In Whistler, the homeless come to your door. Clean, educated, full of energy and with a job, or at least the prospect of employment, they are nevertheless desperate for a place to live.
It’s not a wholly legitimate comparison, of course. Most of the homeless in Vancouver, or any other major city, are people with few options and in need of all kinds of help. Most of the homeless in Whistler can go somewhere else if they have to; they have a choice. That is a huge difference if one is looking at degrees of “homelessness”.
It also touches on one of the most important points to remember when analyzing Whistler: virtually everyone who is here is here by choice. It’s too expensive, too difficult, too frustrating to stick around if you don’t like this place, so everyone here has made the choice to stay, at least for a while. There aren’t many places in the world that can say that.
That is what makes the story of Whistler’s homeless a tragedy. It’s on a different level than the story of the homeless in most big cities, but it’s Whistler’s tragedy.
Over the years much has been written, in this space and in others, of the need for employee housing in Whistler, the obstacles to creating more of it, and the consequences if we don’t. It’s a topic as old and as tired as they come in a ski town.
In the last year too, much ink has been spilled and many trees sacrificed in the hopes of creating awareness and understanding of the labour shortage that has hit Western Canada hard this year, and will affect all of Canada in years to come. Through good planning and diligent work by a number of people and organizations, Whistler seemed to have dodged the labour shortage this winter. Turnout to both Whistler-Blackcomb’s and the Whistler Employment Centre’s job fairs last month exceeded expectations, and the jobs available.
But now the housing part of the equation may be nullifying the good work that went into recruiting employees for the winter. There are reports of people with jobs leaving town because they can’t find an affordable place to live. And for the first time in nearly a decade, there are people going door-to-door inquiring if anyone has or knows of any accommodation. In the Dirty ’30s people went door to door looking for work; in Whistler in 2006 it’s accommodation that’s precious.
The valley is always full of optimism and anticipation in November as the snowline works its way down the mountains, and never more than this year.

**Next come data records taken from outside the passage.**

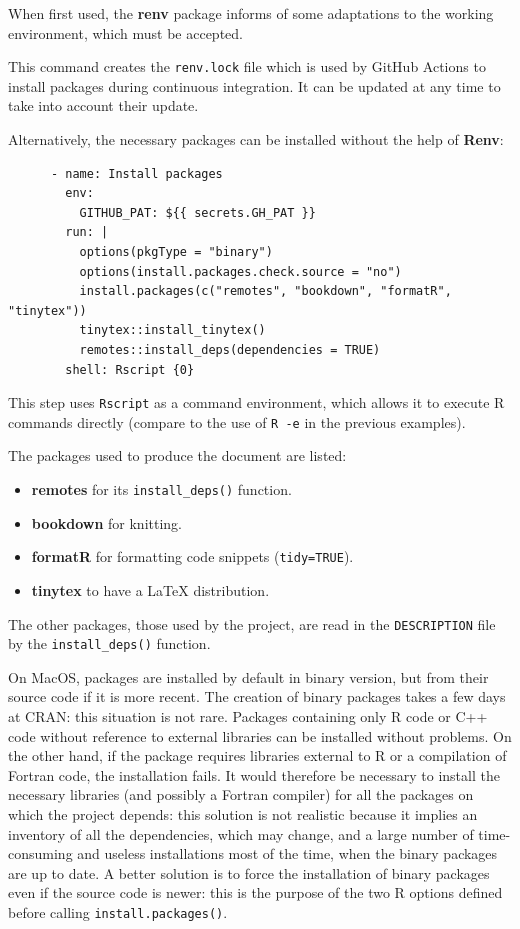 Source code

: \documentclass[
  12pt,
  american,
  a4paper,
  extrafontsizes,onecolumn,openright
  ]{memoir}
\providecommand{\tightlist}{%
  \setlength{\itemsep}{0pt}\setlength{\parskip}{0pt}}
\begin{document}
\normalsize

When first used, the \textbf{renv} package informs of some adaptations to the working environment, which must be accepted.

This command creates the \texttt{renv.lock} file which is used by GitHub Actions to install packages during continuous integration.
It can be updated at any time to take into account their update.

Alternatively, the necessary packages can be installed without the help of \textbf{Renv}:

\begin{verbatim}
      - name: Install packages
        env:
          GITHUB_PAT: ${{ secrets.GH_PAT }}
        run: |
          options(pkgType = "binary")
          options(install.packages.check.source = "no")
          install.packages(c("remotes", "bookdown", "formatR", "tinytex"))
          tinytex::install_tinytex()
          remotes::install_deps(dependencies = TRUE)
        shell: Rscript {0}
\end{verbatim}

This step uses \texttt{Rscript} as a command environment, which allows it to execute R commands directly (compare to the use of \texttt{R\ -e} in the previous examples).

The packages used to produce the document are listed:

\begin{itemize}
\tightlist
\item
  \textbf{remotes} for its \texttt{install\_deps()} function.
\item
  \textbf{bookdown} for knitting.
\item
  \textbf{formatR} for formatting code snippets (\texttt{tidy=TRUE}).
\item
  \textbf{tinytex} to have a LaTeX distribution.
\end{itemize}

The other packages, those used by the project, are read in the \texttt{DESCRIPTION} file by the \texttt{install\_deps()} function.

On MacOS, packages are installed by default in binary version, but from their source code if it is more recent.
The creation of binary packages takes a few days at CRAN: this situation is not rare.
Packages containing only R code or C++ code without reference to external libraries can be installed without problems.
On the other hand, if the package requires libraries external to R or a compilation of Fortran code, the installation fails.
It would therefore be necessary to install the necessary libraries (and possibly a Fortran compiler) for all the packages on which the project depends: this solution is not realistic because it implies an inventory of all the dependencies, which may change, and a large number of time-consuming and useless installations most of the time, when the binary packages are up to date.
A better solution is to force the installation of binary packages even if the source code is newer: this is the purpose of the two R options defined before calling \texttt{install.packages()}.
\end{document}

After a record summer and a solid season last winter, Whistler is on the rebound. Advance bookings are up, value is on everyone’s mind, the seasonal labour shortage appeared to be thwarted and Whistler Mountain opened ahead of schedule. Even at the local political level, there is a new energy that is being coordinated and channeled effectively. And people seem generally satisfied with the council’s first year in office.
But this council also has to deal with opportunities lost by their predecessors, one of the most significant being insufficient results on the affordable housing front in recent years — a period that saw Whistler’s employee needs expand with the opening of several new hotels.

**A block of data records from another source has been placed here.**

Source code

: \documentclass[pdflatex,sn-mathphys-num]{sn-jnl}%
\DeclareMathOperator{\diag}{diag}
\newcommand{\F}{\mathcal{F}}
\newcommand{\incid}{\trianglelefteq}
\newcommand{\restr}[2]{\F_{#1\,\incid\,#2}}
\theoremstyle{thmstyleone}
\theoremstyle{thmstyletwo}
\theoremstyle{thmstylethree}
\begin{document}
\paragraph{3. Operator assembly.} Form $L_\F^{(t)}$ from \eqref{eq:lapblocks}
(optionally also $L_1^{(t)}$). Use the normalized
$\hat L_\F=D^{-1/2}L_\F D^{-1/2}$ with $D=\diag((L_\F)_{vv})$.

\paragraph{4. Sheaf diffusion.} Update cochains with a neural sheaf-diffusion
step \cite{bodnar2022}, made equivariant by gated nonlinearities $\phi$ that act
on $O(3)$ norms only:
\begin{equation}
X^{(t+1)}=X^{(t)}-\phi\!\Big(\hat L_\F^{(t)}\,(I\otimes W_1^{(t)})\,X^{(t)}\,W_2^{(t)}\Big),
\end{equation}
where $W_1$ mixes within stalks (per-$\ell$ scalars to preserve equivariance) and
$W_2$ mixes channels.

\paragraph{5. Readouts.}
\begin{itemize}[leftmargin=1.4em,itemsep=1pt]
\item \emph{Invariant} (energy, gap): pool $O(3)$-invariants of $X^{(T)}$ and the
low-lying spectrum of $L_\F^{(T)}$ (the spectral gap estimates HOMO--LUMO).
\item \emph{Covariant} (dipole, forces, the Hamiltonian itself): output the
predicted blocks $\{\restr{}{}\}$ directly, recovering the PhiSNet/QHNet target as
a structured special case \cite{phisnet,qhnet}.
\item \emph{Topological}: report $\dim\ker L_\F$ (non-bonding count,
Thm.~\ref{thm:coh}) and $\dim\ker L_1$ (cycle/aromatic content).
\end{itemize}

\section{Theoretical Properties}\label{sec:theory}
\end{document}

There is more employee housing planned; when it becomes available is another matter. If history is any indication, diligence on the housing front can never be relaxed.
In the meantime, the last few weeks have seen discussions of “scum” landlords and home-wrecker tenants. The municipality is now providing information about tenants’ and landlords’ rights and responsibilities. But the evidence suggests the main issue is simple arithmetic: there is not enough affordable accommodation.

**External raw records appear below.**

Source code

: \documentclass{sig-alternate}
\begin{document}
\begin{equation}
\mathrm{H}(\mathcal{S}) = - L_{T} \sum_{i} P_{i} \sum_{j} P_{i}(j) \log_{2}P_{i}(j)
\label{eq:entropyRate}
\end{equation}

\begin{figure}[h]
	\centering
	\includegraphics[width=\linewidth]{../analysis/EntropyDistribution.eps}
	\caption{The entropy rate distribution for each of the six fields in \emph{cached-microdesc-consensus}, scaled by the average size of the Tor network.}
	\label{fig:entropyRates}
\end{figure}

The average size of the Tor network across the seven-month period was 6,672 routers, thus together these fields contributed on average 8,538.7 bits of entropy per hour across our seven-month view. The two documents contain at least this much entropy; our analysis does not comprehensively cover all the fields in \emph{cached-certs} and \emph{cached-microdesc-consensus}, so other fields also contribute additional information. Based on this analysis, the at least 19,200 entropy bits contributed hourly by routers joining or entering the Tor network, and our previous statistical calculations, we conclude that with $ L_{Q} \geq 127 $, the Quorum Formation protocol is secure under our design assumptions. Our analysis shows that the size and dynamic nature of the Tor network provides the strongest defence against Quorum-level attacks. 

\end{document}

Which leads to the question: Can Whistler ever provide enough affordable accommodation, and should it? It’s a fair question, one that should be considered in the context of development in the valley, in the context of customer service.
And it should be kept in mind when the knock on your door is from someone who has traveled half way around the world to spend a few months in Whistler and is now ready to give up the dream and go home. That is more than just an employee who can’t find a place to live. That’s another opportunity to tell Whistler’s story lost. It’s another employee successfully recruited and then abandoned. It’s Whistler shooting itself in the foot.